## ACTIVITY:
Beneath this task is a listing; retype all of it exactly.

[Opening DATA IN THIS EXERCISE section]

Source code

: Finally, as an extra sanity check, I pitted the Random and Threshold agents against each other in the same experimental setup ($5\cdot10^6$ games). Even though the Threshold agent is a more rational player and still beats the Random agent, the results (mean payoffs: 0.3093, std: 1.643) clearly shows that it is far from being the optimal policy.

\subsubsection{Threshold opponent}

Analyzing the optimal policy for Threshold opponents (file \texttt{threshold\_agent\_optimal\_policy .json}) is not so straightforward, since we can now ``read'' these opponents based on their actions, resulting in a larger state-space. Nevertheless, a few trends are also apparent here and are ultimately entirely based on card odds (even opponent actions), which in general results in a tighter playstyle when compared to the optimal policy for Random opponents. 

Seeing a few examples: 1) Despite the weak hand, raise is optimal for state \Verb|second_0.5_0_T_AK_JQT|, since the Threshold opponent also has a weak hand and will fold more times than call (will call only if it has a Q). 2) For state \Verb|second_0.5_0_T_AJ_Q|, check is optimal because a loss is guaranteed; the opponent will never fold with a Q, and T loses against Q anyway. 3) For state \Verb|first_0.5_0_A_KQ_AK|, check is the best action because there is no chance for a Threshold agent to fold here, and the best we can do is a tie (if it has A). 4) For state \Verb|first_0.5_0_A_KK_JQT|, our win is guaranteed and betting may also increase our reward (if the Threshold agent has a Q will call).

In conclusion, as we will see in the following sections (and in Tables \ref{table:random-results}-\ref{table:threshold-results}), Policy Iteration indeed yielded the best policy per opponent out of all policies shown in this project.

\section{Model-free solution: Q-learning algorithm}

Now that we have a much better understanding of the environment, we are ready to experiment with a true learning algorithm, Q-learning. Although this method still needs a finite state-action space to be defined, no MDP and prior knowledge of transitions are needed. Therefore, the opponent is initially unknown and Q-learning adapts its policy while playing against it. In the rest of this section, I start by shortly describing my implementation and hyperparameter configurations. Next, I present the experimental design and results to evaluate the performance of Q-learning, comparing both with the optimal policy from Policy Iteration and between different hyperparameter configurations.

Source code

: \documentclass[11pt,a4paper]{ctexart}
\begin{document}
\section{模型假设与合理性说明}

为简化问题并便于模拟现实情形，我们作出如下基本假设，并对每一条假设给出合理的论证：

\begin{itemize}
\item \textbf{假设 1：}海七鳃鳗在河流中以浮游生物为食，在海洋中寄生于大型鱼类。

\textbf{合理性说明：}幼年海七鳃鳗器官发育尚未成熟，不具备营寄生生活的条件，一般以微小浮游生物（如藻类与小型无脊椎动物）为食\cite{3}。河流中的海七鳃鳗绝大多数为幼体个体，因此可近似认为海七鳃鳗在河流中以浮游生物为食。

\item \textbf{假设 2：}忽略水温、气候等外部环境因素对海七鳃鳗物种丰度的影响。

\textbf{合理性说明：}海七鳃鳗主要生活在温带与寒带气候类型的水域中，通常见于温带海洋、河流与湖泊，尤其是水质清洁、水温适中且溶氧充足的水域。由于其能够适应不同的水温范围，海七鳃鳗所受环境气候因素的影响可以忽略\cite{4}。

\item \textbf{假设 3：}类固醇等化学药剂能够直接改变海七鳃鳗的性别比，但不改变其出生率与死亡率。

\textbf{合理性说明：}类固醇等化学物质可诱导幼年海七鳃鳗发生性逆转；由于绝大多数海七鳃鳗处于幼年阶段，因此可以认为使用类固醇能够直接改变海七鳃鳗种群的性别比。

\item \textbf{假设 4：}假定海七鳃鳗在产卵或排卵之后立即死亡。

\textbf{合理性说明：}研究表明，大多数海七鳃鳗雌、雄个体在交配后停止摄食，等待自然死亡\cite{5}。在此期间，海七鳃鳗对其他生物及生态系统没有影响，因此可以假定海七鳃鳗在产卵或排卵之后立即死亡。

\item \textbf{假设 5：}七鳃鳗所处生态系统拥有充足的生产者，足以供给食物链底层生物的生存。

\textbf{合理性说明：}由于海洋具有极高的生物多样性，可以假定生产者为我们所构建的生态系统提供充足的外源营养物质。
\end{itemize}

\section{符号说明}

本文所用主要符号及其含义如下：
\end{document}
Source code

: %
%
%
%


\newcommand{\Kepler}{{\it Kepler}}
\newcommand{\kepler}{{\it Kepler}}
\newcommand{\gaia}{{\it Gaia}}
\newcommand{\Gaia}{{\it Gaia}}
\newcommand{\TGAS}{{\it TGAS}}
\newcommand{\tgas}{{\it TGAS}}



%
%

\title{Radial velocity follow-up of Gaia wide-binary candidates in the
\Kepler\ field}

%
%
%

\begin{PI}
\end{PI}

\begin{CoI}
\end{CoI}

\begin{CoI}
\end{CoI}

[Closing DATA IN THIS EXERCISE section]

## TASK SOLUTION:
Source code

: Finally, as an extra sanity check, I pitted the Random and Threshold agents against each other in the same experimental setup ($5\cdot10^6$ games). Even though the Threshold agent is a more rational player and still beats the Random agent, the results (mean payoffs: 0.3093, std: 1.643) clearly shows that it is far from being the optimal policy.

\subsubsection{Threshold opponent}

Analyzing the optimal policy for Threshold opponents (file \texttt{threshold\_agent\_optimal\_policy .json}) is not so straightforward, since we can now ``read'' these opponents based on their actions, resulting in a larger state-space. Nevertheless, a few trends are also apparent here and are ultimately entirely based on card odds (even opponent actions), which in general results in a tighter playstyle when compared to the optimal policy for Random opponents. 

Seeing a few examples: 1) Despite the weak hand, raise is optimal for state \Verb|second_0.5_0_T_AK_JQT|, since the Threshold opponent also has a weak hand and will fold more times than call (will call only if it has a Q). 2) For state \Verb|second_0.5_0_T_AJ_Q|, check is optimal because a loss is guaranteed; the opponent will never fold with a Q, and T loses against Q anyway. 3) For state \Verb|first_0.5_0_A_KQ_AK|, check is the best action because there is no chance for a Threshold agent to fold here, and the best we can do is a tie (if it has A). 4) For state \Verb|first_0.5_0_A_KK_JQT|, our win is guaranteed and betting may also increase our reward (if the Threshold agent has a Q will call).

In conclusion, as we will see in the following sections (and in Tables \ref{table:random-results}-\ref{table:threshold-results}), Policy Iteration indeed yielded the best policy per opponent out of all policies shown in this project.

\section{Model-free solution: Q-learning algorithm}

Now that we have a much better understanding of the environment, we are ready to experiment with a true learning algorithm, Q-learning. Although this method still needs a finite state-action space to be defined, no MDP and prior knowledge of transitions are needed. Therefore, the opponent is initially unknown and Q-learning adapts its policy while playing against it. In the rest of this section, I start by shortly describing my implementation and hyperparameter configurations. Next, I present the experimental design and results to evaluate the performance of Q-learning, comparing both with the optimal policy from Policy Iteration and between different hyperparameter configurations.

Source code

: \documentclass[11pt,a4paper]{ctexart}
\begin{document}
\section{模型假设与合理性说明}

为简化问题并便于模拟现实情形，我们作出如下基本假设，并对每一条假设给出合理的论证：

\begin{itemize}
\item \textbf{假设 1：}海七鳃鳗在河流中以浮游生物为食，在海洋中寄生于大型鱼类。

\textbf{合理性说明：}幼年海七鳃鳗器官发育尚未成熟，不具备营寄生生活的条件，一般以微小浮游生物（如藻类与小型无脊椎动物）为食\cite{3}。河流中的海七鳃鳗绝大多数为幼体个体，因此可近似认为海七鳃鳗在河流中以浮游生物为食。

\item \textbf{假设 2：}忽略水温、气候等外部环境因素对海七鳃鳗物种丰度的影响。

\textbf{合理性说明：}海七鳃鳗主要生活在温带与寒带气候类型的水域中，通常见于温带海洋、河流与湖泊，尤其是水质清洁、水温适中且溶氧充足的水域。由于其能够适应不同的水温范围，海七鳃鳗所受环境气候因素的影响可以忽略\cite{4}。

\item \textbf{假设 3：}类固醇等化学药剂能够直接改变海七鳃鳗的性别比，但不改变其出生率与死亡率。

\textbf{合理性说明：}类固醇等化学物质可诱导幼年海七鳃鳗发生性逆转；由于绝大多数海七鳃鳗处于幼年阶段，因此可以认为使用类固醇能够直接改变海七鳃鳗种群的性别比。

\item \textbf{假设 4：}假定海七鳃鳗在产卵或排卵之后立即死亡。

\textbf{合理性说明：}研究表明，大多数海七鳃鳗雌、雄个体在交配后停止摄食，等待自然死亡\cite{5}。在此期间，海七鳃鳗对其他生物及生态系统没有影响，因此可以假定海七鳃鳗在产卵或排卵之后立即死亡。

\item \textbf{假设 5：}七鳃鳗所处生态系统拥有充足的生产者，足以供给食物链底层生物的生存。

\textbf{合理性说明：}由于海洋具有极高的生物多样性，可以假定生产者为我们所构建的生态系统提供充足的外源营养物质。
\end{itemize}

\section{符号说明}

本文所用主要符号及其含义如下：
\end{document}
Source code

: %
%
%
%


\newcommand{\Kepler}{{\it Kepler}}
\newcommand{\kepler}{{\it Kepler}}
\newcommand{\gaia}{{\it Gaia}}
\newcommand{\Gaia}{{\it Gaia}}
\newcommand{\TGAS}{{\it TGAS}}
\newcommand{\tgas}{{\it TGAS}}



%
%

\title{Radial velocity follow-up of Gaia wide-binary candidates in the
\Kepler\ field}

%
%
%

\begin{PI}
\end{PI}

\begin{CoI}
\end{CoI}

\begin{CoI}
\end{CoI}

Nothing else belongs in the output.